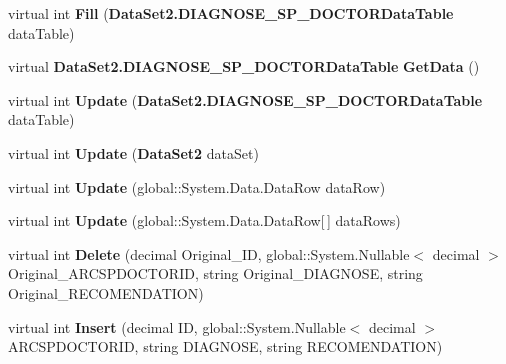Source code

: \begin{CompactItemize}
\item 
virtual int \textbf{Fill} ({\bf DataSet2.DIAGNOSE\_\-SP\_\-DOCTORDataTable} dataTable)\label{class_automatic_medical_system_1_1_data_set2_table_adapters_1_1_d_i_a_g_n_o_s_e___s_p___d_o_c_t_o_r_table_adapter_a23fa6a9910b644d1907425fcdd658ab}

\item 
virtual {\bf DataSet2.DIAGNOSE\_\-SP\_\-DOCTORDataTable} \textbf{GetData} ()\label{class_automatic_medical_system_1_1_data_set2_table_adapters_1_1_d_i_a_g_n_o_s_e___s_p___d_o_c_t_o_r_table_adapter_a708f506390d89046d9e06549d35958d}

\item 
virtual int \textbf{Update} ({\bf DataSet2.DIAGNOSE\_\-SP\_\-DOCTORDataTable} dataTable)\label{class_automatic_medical_system_1_1_data_set2_table_adapters_1_1_d_i_a_g_n_o_s_e___s_p___d_o_c_t_o_r_table_adapter_2ba777c3e1fd820e266415939833a364}

\item 
virtual int \textbf{Update} ({\bf DataSet2} dataSet)\label{class_automatic_medical_system_1_1_data_set2_table_adapters_1_1_d_i_a_g_n_o_s_e___s_p___d_o_c_t_o_r_table_adapter_39b1e1e7af65ba969ef5a33a7df5b270}

\item 
virtual int \textbf{Update} (global::System.Data.DataRow dataRow)\label{class_automatic_medical_system_1_1_data_set2_table_adapters_1_1_d_i_a_g_n_o_s_e___s_p___d_o_c_t_o_r_table_adapter_53410c5ba529b537e02dde63c513ee96}

\item 
virtual int \textbf{Update} (global::System.Data.DataRow[$\,$] dataRows)\label{class_automatic_medical_system_1_1_data_set2_table_adapters_1_1_d_i_a_g_n_o_s_e___s_p___d_o_c_t_o_r_table_adapter_e31151598ea73faf174bc8552873f227}

\item 
virtual int \textbf{Delete} (decimal Original\_\-ID, global::System.Nullable$<$ decimal $>$ Original\_\-ARCSPDOCTORID, string Original\_\-DIAGNOSE, string Original\_\-RECOMENDATION)\label{class_automatic_medical_system_1_1_data_set2_table_adapters_1_1_d_i_a_g_n_o_s_e___s_p___d_o_c_t_o_r_table_adapter_f29d6830b4450ac9e971f71132b3d4a8}

\item 
virtual int \textbf{Insert} (decimal ID, global::System.Nullable$<$ decimal $>$ ARCSPDOCTORID, string DIAGNOSE, string RECOMENDATION)\label{class_automatic_medical_system_1_1_data_set2_table_adapters_1_1_d_i_a_g_n_o_s_e___s_p___d_o_c_t_o_r_table_adapter_80a751537af2e938a118db3df497ef89}


\end{CompactItemize}
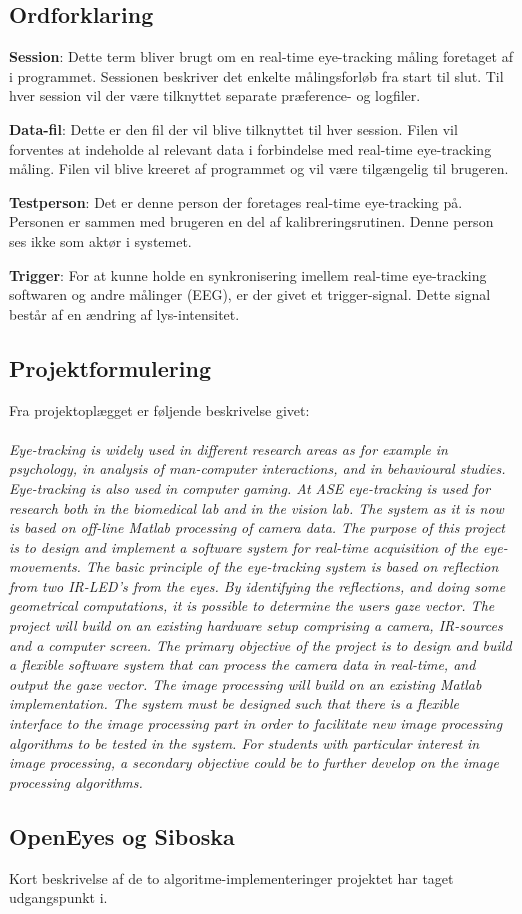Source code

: \documentclass[rapport.tex]{subfiles}
\begin{document}
	\subsection{Ordforklaring}
		\item \textbf{Session}: Dette term bliver brugt om en real-time eye-tracking måling foretaget af i programmet. Sessionen beskriver det enkelte målingsforløb fra start til slut. Til hver session vil der være tilknyttet separate præference- og logfiler. 
		\item \textbf{Data-fil}: Dette er den fil der vil blive tilknyttet til hver session. Filen vil forventes at indeholde al relevant data i forbindelse med real-time eye-tracking måling. Filen vil blive kreeret af programmet og vil være tilgængelig til brugeren. 
		\item \textbf{Testperson}: Det er denne person der foretages real-time eye-tracking på. Personen er sammen med brugeren en del af kalibreringsrutinen. Denne person ses ikke som aktør i systemet. 
		\item \textbf{Trigger}: For at kunne holde en synkronisering imellem real-time eye-tracking softwaren og andre målinger (EEG), er der givet et trigger-signal. Dette signal består af en ændring af lys-intensitet. 
	\subsection{Projektformulering}
	Fra projektoplægget er føljende beskrivelse givet:\\
	\\
\textit{	Eye-tracking is widely used in different research areas as for example in psychology, in analysis of man-computer interactions, and in behavioural studies. Eye-tracking is also used in computer gaming. At ASE eye-tracking is used for research both in the biomedical lab and in the vision lab. The system as it is now is based on off-line Matlab processing of camera data. The purpose of this project is to design and implement a software system for real-time acquisition of the eye-movements. The basic principle of the eye-tracking system is based on reflection from two IR-LED’s from the eyes. By identifying the reflections, and doing some geometrical computations, it is possible to determine the users gaze vector. 
	The project will build on an existing hardware setup comprising a camera, IR-sources and a computer screen. The primary objective of the project is to design and build a flexible software system that can process the camera data in real-time, and output the gaze vector. The image processing will build on an existing Matlab implementation. The system must be designed such that there is a flexible interface to the image processing part in order to facilitate new image processing algorithms to be tested in the system. For students with particular interest in image processing, a secondary objective could be to further develop on the image processing algorithms.} 
	\\
	
	\subsection{OpenEyes og Siboska}
	Kort beskrivelse af de to algoritme-implementeringer projektet har taget udgangspunkt i.	
	
		
\end{document}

» TASK PROMPT
Your response must reproduce the listing above word for word and must contain none of its pictures.

» ANSWER SECTION
Source code

: \begin{CompactItemize}
\item 
virtual int \textbf{Fill} ({\bf DataSet2.DIAGNOSE\_\-SP\_\-DOCTORDataTable} dataTable)\label{class_automatic_medical_system_1_1_data_set2_table_adapters_1_1_d_i_a_g_n_o_s_e___s_p___d_o_c_t_o_r_table_adapter_a23fa6a9910b644d1907425fcdd658ab}

\item 
virtual {\bf DataSet2.DIAGNOSE\_\-SP\_\-DOCTORDataTable} \textbf{GetData} ()\label{class_automatic_medical_system_1_1_data_set2_table_adapters_1_1_d_i_a_g_n_o_s_e___s_p___d_o_c_t_o_r_table_adapter_a708f506390d89046d9e06549d35958d}

\item 
virtual int \textbf{Update} ({\bf DataSet2.DIAGNOSE\_\-SP\_\-DOCTORDataTable} dataTable)\label{class_automatic_medical_system_1_1_data_set2_table_adapters_1_1_d_i_a_g_n_o_s_e___s_p___d_o_c_t_o_r_table_adapter_2ba777c3e1fd820e266415939833a364}

\item 
virtual int \textbf{Update} ({\bf DataSet2} dataSet)\label{class_automatic_medical_system_1_1_data_set2_table_adapters_1_1_d_i_a_g_n_o_s_e___s_p___d_o_c_t_o_r_table_adapter_39b1e1e7af65ba969ef5a33a7df5b270}

\item 
virtual int \textbf{Update} (global::System.Data.DataRow dataRow)\label{class_automatic_medical_system_1_1_data_set2_table_adapters_1_1_d_i_a_g_n_o_s_e___s_p___d_o_c_t_o_r_table_adapter_53410c5ba529b537e02dde63c513ee96}

\item 
virtual int \textbf{Update} (global::System.Data.DataRow[$\,$] dataRows)\label{class_automatic_medical_system_1_1_data_set2_table_adapters_1_1_d_i_a_g_n_o_s_e___s_p___d_o_c_t_o_r_table_adapter_e31151598ea73faf174bc8552873f227}

\item 
virtual int \textbf{Delete} (decimal Original\_\-ID, global::System.Nullable$<$ decimal $>$ Original\_\-ARCSPDOCTORID, string Original\_\-DIAGNOSE, string Original\_\-RECOMENDATION)\label{class_automatic_medical_system_1_1_data_set2_table_adapters_1_1_d_i_a_g_n_o_s_e___s_p___d_o_c_t_o_r_table_adapter_f29d6830b4450ac9e971f71132b3d4a8}

\item 
virtual int \textbf{Insert} (decimal ID, global::System.Nullable$<$ decimal $>$ ARCSPDOCTORID, string DIAGNOSE, string RECOMENDATION)\label{class_automatic_medical_system_1_1_data_set2_table_adapters_1_1_d_i_a_g_n_o_s_e___s_p___d_o_c_t_o_r_table_adapter_80a751537af2e938a118db3df497ef89}


\end{CompactItemize}
Source code

: \documentclass[rapport.tex]{subfiles}
\begin{document}
	\subsection{Ordforklaring}
		\item \textbf{Session}: Dette term bliver brugt om en real-time eye-tracking måling foretaget af i programmet. Sessionen beskriver det enkelte målingsforløb fra start til slut. Til hver session vil der være tilknyttet separate præference- og logfiler. 
		\item \textbf{Data-fil}: Dette er den fil der vil blive tilknyttet til hver session. Filen vil forventes at indeholde al relevant data i forbindelse med real-time eye-tracking måling. Filen vil blive kreeret af programmet og vil være tilgængelig til brugeren. 
		\item \textbf{Testperson}: Det er denne person der foretages real-time eye-tracking på. Personen er sammen med brugeren en del af kalibreringsrutinen. Denne person ses ikke som aktør i systemet. 
		\item \textbf{Trigger}: For at kunne holde en synkronisering imellem real-time eye-tracking softwaren og andre målinger (EEG), er der givet et trigger-signal. Dette signal består af en ændring af lys-intensitet. 
	\subsection{Projektformulering}
	Fra projektoplægget er føljende beskrivelse givet:\\
	\\
\textit{	Eye-tracking is widely used in different research areas as for example in psychology, in analysis of man-computer interactions, and in behavioural studies. Eye-tracking is also used in computer gaming. At ASE eye-tracking is used for research both in the biomedical lab and in the vision lab. The system as it is now is based on off-line Matlab processing of camera data. The purpose of this project is to design and implement a software system for real-time acquisition of the eye-movements. The basic principle of the eye-tracking system is based on reflection from two IR-LED’s from the eyes. By identifying the reflections, and doing some geometrical computations, it is possible to determine the users gaze vector. 
	The project will build on an existing hardware setup comprising a camera, IR-sources and a computer screen. The primary objective of the project is to design and build a flexible software system that can process the camera data in real-time, and output the gaze vector. The image processing will build on an existing Matlab implementation. The system must be designed such that there is a flexible interface to the image processing part in order to facilitate new image processing algorithms to be tested in the system. For students with particular interest in image processing, a secondary objective could be to further develop on the image processing algorithms.} 
	\\
	
	\subsection{OpenEyes og Siboska}
	Kort beskrivelse af de to algoritme-implementeringer projektet har taget udgangspunkt i.	
	
		
\end{document}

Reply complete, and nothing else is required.